More precisely, the approximation above means "up to terms of order $\partial_a \mathcal{A}_b$ and $\partial_a \phi$".  All the terms in the second set of square brackets in (1) above will contain one derivative of either $\phi$ or $\mathcal{A}_a$, and the terms in the third set of square brackets will contain two such derivatives.  This implies that the leading order quantity in (1), $- (\partial_a S) (\partial^a S) + i \Box S $, will be of the same order as the derivatives of $\phi$ and $\mathcal{A}_a$.

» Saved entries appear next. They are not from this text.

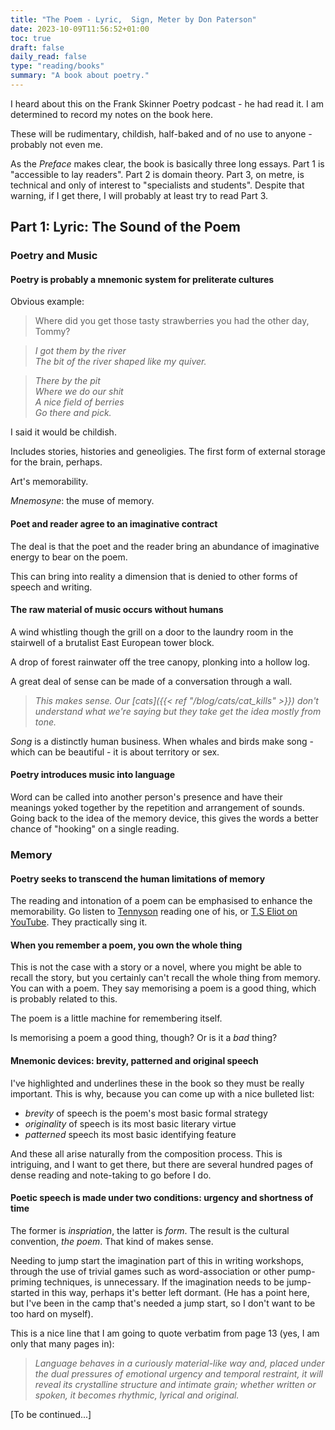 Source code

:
 ```yaml
---
title: "The Poem - Lyric,  Sign, Meter by Don Paterson"
date: 2023-10-09T11:56:52+01:00
toc: true
draft: false
daily_read: false
type: "reading/books"
summary: "A book about poetry."
---
```


I heard about this on the Frank Skinner Poetry podcast - he had read it.
I am determined to record my notes on the book here.

These will be rudimentary, childish, half-baked and of no use to anyone - probably not even me.

As the *Preface* makes clear, the book is basically three long essays.
Part 1 is "accessible to lay readers".
Part 2 is domain theory.
Part 3, on metre, is technical and only of interest to "specialists and students".
Despite that warning, if I get there, I will probably at least try to read Part 3.

## Part 1: Lyric: The Sound of the Poem

### Poetry and Music

#### Poetry is probably a mnemonic system for preliterate cultures

Obvious example:

> Where did you get those tasty strawberries you had the other day, Tommy?

> *I got them by the river*  
> *The bit of the river shaped like my quiver.*

> *There by the pit*  
> *Where we do our shit*  
> *A nice field of berries*  
> *Go there and pick.*

I said it would be childish.

Includes stories, histories and geneoligies. The first form of external storage for the brain, perhaps.

Art's memorability.

*Mnemosyne*: the muse of memory.

#### Poet and reader agree to an imaginative contract

The deal is that the poet and the reader bring an abundance of imaginative energy to bear on the poem.

This can bring into reality a dimension that is denied to other forms of speech and writing.

#### The raw material of music occurs without humans

A wind whistling though the grill on a door to the laundry room in the stairwell of a brutalist East European tower block.

A drop of forest rainwater off the tree canopy, plonking into a hollow log.

A great deal of sense can be made of a conversation through a wall.

> *This makes sense. Our [cats]({{< ref "/blog/cats/cat_kills" >}}) don't understand what we're saying but they take get the idea mostly from tone.*

*Song* is a distinctly human business.
When whales and birds make song - which can be beautiful - it is about territory or sex.

#### Poetry introduces music into language

Word can be called into another person's presence and have their meanings yoked together by the repetition and arrangement of sounds.
Going back to the idea of the memory device, this gives the words a better chance of "hooking" on a single reading.

### Memory

#### Poetry seeks to transcend the human limitations of memory

The reading and intonation of a poem can be emphasised to enhance the memorability.
Go listen to [Tennyson](https://en.wikipedia.org/wiki/Alfred,_Lord_Tennyson) reading one of his, or [T.S Eliot on YouTube](https://www.youtube.com/watch?v=CqvhMeZ2PlY).
They practically sing it.

#### When you remember a poem, you own the whole thing

This is not the case with a story or a novel, where you might be able to recall the story, but you certainly can't recall the whole thing from memory.
You can with a poem.
They say memorising a poem is a good thing, which is probably related to this.

The poem is a little machine for remembering itself.

Is memorising a poem a good thing, though? Or is it a *bad* thing?

#### Mnemonic devices: brevity, patterned and original speech

I've highlighted and underlines these in the book so they must be really important.
This is why, because you can come up with a nice bulleted list:

- *brevity* of speech is the poem's most basic formal strategy
- *originality* of speech is its most basic literary virtue
- *patterned* speech its most basic identifying feature

And these all arise naturally from the composition process.
This is intriguing, and I want to get there, but there are several hundred pages of dense reading and note-taking to go before I do.

#### Poetic speech is made under two conditions: urgency and shortness of time

The former is *inspriation*, the latter is *form*.
The result is the cultural convention, *the poem*.
That kind of makes sense.

Needing to jump start the imagination part of this in writing workshops, through the use of trivial games such as word-association or other pump-priming techniques, is unnecessary.
If the imagination needs to be jump-started in this way, perhaps it's better left dormant.
(He has a point here, but I've been in the camp that's needed a jump start, so I don't want to be too hard on myself).

This is a nice line that I am going to quote verbatim from page 13 (yes, I am only that many pages in):

> *Language behaves in a curiously material-like way and, placed under the dual pressures of emotional urgency and temporal restraint, it will reveal its crystalline structure and intimate grain; whether written or spoken, it becomes rhythmic, lyrical and original.*

[To be continued...]

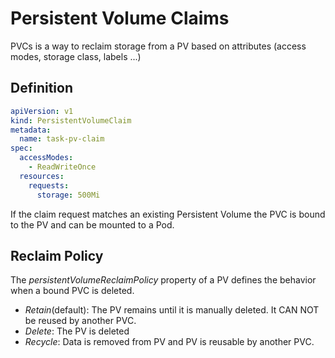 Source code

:# Persistent Volume Claims

PVCs is a way to reclaim storage from a PV based on attributes (access modes, storage class, labels ...)

## Definition

```yaml
apiVersion: v1
kind: PersistentVolumeClaim
metadata:
  name: task-pv-claim
spec:
  accessModes:
    - ReadWriteOnce
  resources:
    requests:
      storage: 500Mi
```

If the claim request matches an existing Persistent Volume the PVC is bound to the PV and can be mounted to a Pod.

## Reclaim Policy

The *persistentVolumeReclaimPolicy* property of a PV defines the behavior when a bound PVC is deleted.
- *Retain*(default): The PV remains until it is manually deleted. It CAN NOT be reused by another PVC.
- *Delete*: The PV is deleted
- *Recycle*: Data is removed from PV and PV is reusable by another PVC. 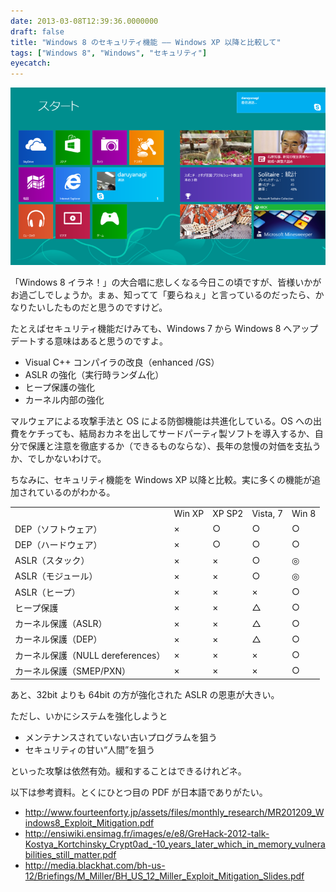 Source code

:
 ```yaml
---
date: 2013-03-08T12:39:36.0000000
draft: false
title: "Windows 8 のセキュリティ機能 ―― Windows XP 以降と比較して"
tags: ["Windows 8", "Windows", "セキュリティ"]
eyecatch: 
---
```

<p><span itemscope itemtype="http://schema.org/Photograph"><img src="20130610230039.png" alt="f:id:daruyanagi:20130610230039p:plain" title="f:id:daruyanagi:20130610230039p:plain" class="hatena-fotolife" itemprop="image"></span></p><p>「Windows 8 イラネ！」の大合唱に悲しくなる今日この頃ですが、皆様いかがお過ごしでしょうか。まぁ、知ってて「要らねぇ」と言っているのだったら、かなりたいしたものだと思うのですけど。</p><p>たとえばセキュリティ機能だけみても、Windows 7 から Windows 8 へアップデートする意味はあると思うのですよ。</p>

<ul>
<li>Visual C++ コンパイラの改良（enhanced /GS）</li>
<li>ASLR の強化（実行時ランダム化）</li>
<li>ヒープ保護の強化</li>
<li>カーネル内部の強化</li>
</ul><p>マルウェアによる攻撃手法と OS による防御機能は共進化している。OS への出費をケチっても、結局おカネを出してサードパーティ製ソフトを導入するか、自分で保護と注意を徹底するか（できるものならな）、長年の怠慢の対価を支払うか、でしかないわけで。</p><p>ちなみに、セキュリティ機能を Windows XP 以降と比較。実に多くの機能が追加されているのがわかる。</p>

<table>
<tr>
<td></td>
<td>Win XP</td>
<td>XP SP2</td>
<td>Vista, 7</td>
<td>Win 8</td>
</tr>
<tr>
<td>DEP（ソフトウェア）</td>
<td>×</td>
<td>○</td>
<td>○</td>
<td>○</td>
</tr>
<tr>
<td>DEP（ハードウェア）</td>
<td>×</td>
<td>○</td>
<td>○</td>
<td>○</td>
</tr>
<tr>
<td>ASLR（スタック）</td>
<td>×</td>
<td>×</td>
<td>○</td>
<td>◎</td>
</tr>
<tr>
<td>ASLR（モジュール）</td>
<td>×</td>
<td>×</td>
<td>○</td>
<td>◎</td>
</tr>
<tr>
<td>ASLR（ヒープ）</td>
<td>×</td>
<td>×</td>
<td>×</td>
<td>○</td>
</tr>
<tr>
<td>ヒープ保護</td>
<td>×</td>
<td>×</td>
<td>△</td>
<td>○</td>
</tr>
<tr>
<td>カーネル保護（ASLR）</td>
<td>×</td>
<td>×</td>
<td>△</td>
<td>○</td>
</tr>
<tr>
<td>カーネル保護（DEP）</td>
<td>×</td>
<td>×</td>
<td>△</td>
<td>○</td>
</tr>
<tr>
<td>カーネル保護（NULL dereferences）</td>
<td>×</td>
<td>×</td>
<td>×</td>
<td>○</td>
</tr>
<tr>
<td>カーネル保護（SMEP/PXN）</td>
<td>×</td>
<td>×</td>
<td>×</td>
<td>○</td>
</tr>
</table><p>あと、32bit よりも 64bit の方が強化された ASLR の恩恵が大きい。</p><p>ただし、いかにシステムを強化しようと</p>

<ul>
<li>メンテナンスされていない古いプログラムを狙う</li>
<li>セキュリティの甘い“人間”を狙う</li>
</ul><p>といった攻撃は依然有効。緩和することはできるけれどネ。</p><p>以下は参考資料。とくにひとつ目の PDF が日本語でありがたい。</p>

<ul>
<li><a href="http://www.fourteenforty.jp/assets/files/monthly_research/MR201209_Windows8_Exploit_Mitigation.pdf">http://www.fourteenforty.jp/assets/files/monthly_research/MR201209_Windows8_Exploit_Mitigation.pdf</a></li>
<li><a href="http://ensiwiki.ensimag.fr/images/e/e8/GreHack-2012-talk-Kostya_Kortchinsky_Crypt0ad_-10_years_later_which_in_memory_vulnerabilities_still_matter.pdf">http://ensiwiki.ensimag.fr/images/e/e8/GreHack-2012-talk-Kostya_Kortchinsky_Crypt0ad_-10_years_later_which_in_memory_vulnerabilities_still_matter.pdf</a></li>
<li><a href="http://media.blackhat.com/bh-us-12/Briefings/M_Miller/BH_US_12_Miller_Exploit_Mitigation_Slides.pdf">http://media.blackhat.com/bh-us-12/Briefings/M_Miller/BH_US_12_Miller_Exploit_Mitigation_Slides.pdf</a></li>
</ul> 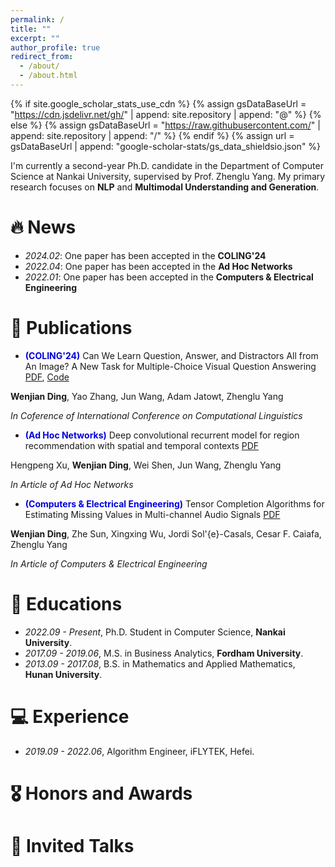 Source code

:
 ```yaml
---
permalink: /
title: ""
excerpt: ""
author_profile: true
redirect_from: 
  - /about/
  - /about.html
---
```


{% if site.google_scholar_stats_use_cdn %}
{% assign gsDataBaseUrl = "https://cdn.jsdelivr.net/gh/" | append: site.repository | append: "@" %}
{% else %}
{% assign gsDataBaseUrl = "https://raw.githubusercontent.com/" | append: site.repository | append: "/" %}
{% endif %}
{% assign url = gsDataBaseUrl | append: "google-scholar-stats/gs_data_shieldsio.json" %}

<span class='anchor' id='about-me'></span>

I'm currently a second-year Ph.D. candidate in the Department of Computer Science at Nankai University, supervised by Prof. Zhenglu Yang.
My primary research focuses on **NLP** and **Multimodal Understanding and Generation**. 

# 🔥 News
- *2024.02*: One paper has been accepted in the **COLING'24** 
- *2022.04*: One paper has been accepted in the **Ad Hoc Networks** 
- *2022.01*: One paper has been accepted in the **Computers & Electrical Engineering** 

# 📝 Publications

- **<font color="#0000dd">(COLING'24)</font>** Can We Learn Question, Answer, and Distractors All from An
Image? A New Task for Multiple-Choice Visual Question Answering [PDF](https://github.com), [Code](https://github.com)

**Wenjian Ding**, Yao Zhang, Jun Wang, Adam Jatowt, Zhenglu Yang

*In Coference of International Conference on Computational Linguistics*

- **<font color="#0000dd">(Ad Hoc Networks)</font>** Deep convolutional recurrent model for region recommendation with 
spatial and temporal contexts [PDF](https://github.com)

Hengpeng Xu, **Wenjian Ding**, Wei Shen, Jun Wang, Zhenglu Yang

*In Article of Ad Hoc Networks*

- **<font color="#0000dd">(Computers & Electrical Engineering)</font>** Tensor Completion Algorithms for Estimating
Missing Values in Multi-channel Audio Signals [PDF](https://github.com)

**Wenjian Ding**, Zhe Sun, Xingxing Wu, Jordi Sol\'{e}-Casals, Cesar F. Caiafa, Zhenglu Yang

*In Article of Computers & Electrical Engineering*

# 📖 Educations
- *2022.09 - Present*, Ph.D. Student in Computer Science, **Nankai University**.
- *2017.09 - 2019.06*, M.S. in Business Analytics, **Fordham University**. 
- *2013.09 - 2017.08*, B.S. in Mathematics and Applied Mathematics, **Hunan University**. 

# 💻 Experience
- *2019.09 - 2022.06*, Algorithm Engineer, iFLYTEK, Hefei.

# 🎖 Honors and Awards

# 💬 Invited Talks


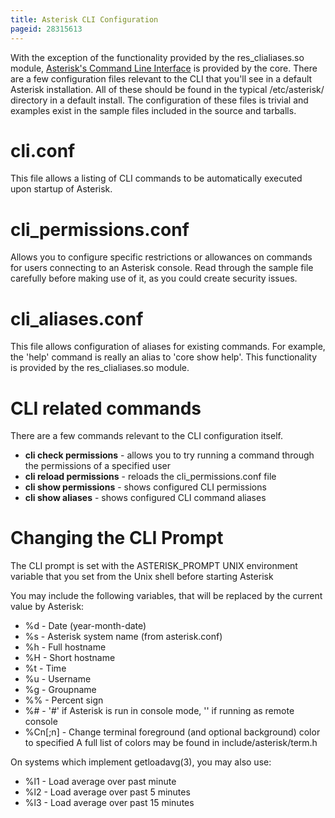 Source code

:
 ```yaml
---
title: Asterisk CLI Configuration
pageid: 28315613
---
```


With the exception of the functionality provided by the res_clialiases.so module, [Asterisk's Command Line Interface](/Operation/Asterisk-Command-Line-Interface) is provided by the core. There are a few configuration files relevant to the CLI that you'll see in a default Asterisk installation. All of these should be found in the typical /etc/asterisk/ directory in a default install. The configuration of these files is trivial and examples exist in the sample files included in the source and tarballs.

cli.conf
========

This file allows a listing of CLI commands to be automatically executed upon startup of Asterisk.

cli_permissions.conf
=====================

Allows you to configure specific restrictions or allowances on commands for users connecting to an Asterisk console. Read through the sample file carefully before making use of it, as you could create security issues.

cli_aliases.conf
=================

This file allows configuration of aliases for existing commands. For example, the 'help' command is really an alias to 'core show help'. This functionality is provided by the res_clialiases.so module.

CLI related commands
====================

There are a few commands relevant to the CLI configuration itself.

* **cli check permissions** - allows you to try running a command through the permissions of a specified user
* **cli reload permissions** - reloads the cli_permissions.conf file
* **cli show permissions** - shows configured CLI permissions
* **cli show aliases** - shows configured CLI command aliases



Changing the CLI Prompt
=======================

The CLI prompt is set with the ASTERISK_PROMPT UNIX environment variable that you set from the Unix shell before starting Asterisk

You may include the following variables, that will be replaced by the current value by Asterisk:

* %d - Date (year-month-date)
* %s - Asterisk system name (from asterisk.conf)
* %h - Full hostname
* %H - Short hostname
* %t - Time
* %u - Username
* %g - Groupname
* %% - Percent sign
* %# - '#' if Asterisk is run in console mode, '' if running as remote console
* %Cn[;n] - Change terminal foreground (and optional background) color to specified A full list of colors may be found in include/asterisk/term.h

On systems which implement getloadavg(3), you may also use:

* %l1 - Load average over past minute
* %l2 - Load average over past 5 minutes
* %l3 - Load average over past 15 minutes
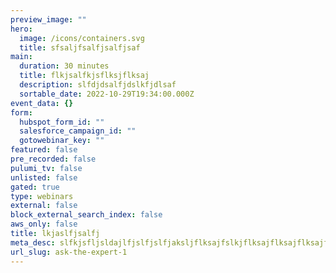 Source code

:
 ```yaml
---
preview_image: ""
hero:
  image: /icons/containers.svg
  title: sfsaljfsalfjsalfjsaf
main:
  duration: 30 minutes
  title: flkjsalfkjsflksjflksaj
  description: slfdjdsalfjdslkfjdlsaf
  sortable_date: 2022-10-29T19:34:00.000Z
event_data: {}
form:
  hubspot_form_id: ""
  salesforce_campaign_id: ""
  gotowebinar_key: ""
featured: false
pre_recorded: false
pulumi_tv: false
unlisted: false
gated: true
type: webinars
external: false
block_external_search_index: false
aws_only: false
title: lkjaslfjsalfj
meta_desc: slfkjsfljsldajlfjslfjslfjaksljflksajfslkjflksajflksajflksajflksajfalskjfslakjlsfj
url_slug: ask-the-expert-1
---
```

If this seems suspicious, note that we have to make the same approximation when we try to use Maxwell's equations to prove that light rays follow null geodesics in curved spacetime—which is hopefully a non-controversial statement.  To prove this, we have to work in the limit that the curvature scale of the spacetime is much greater than the wavelength of the light (see, for example, §4.3 of Wald's General Relativity.)  Or, to put it another way, the derivatives of the metric and of the polarization & amplitude of the light must be small compared to the derivative of the phase — just like we needed to assume that the derivative of $\phi$ and $\mathcal{A}_a$ had to be "small" here.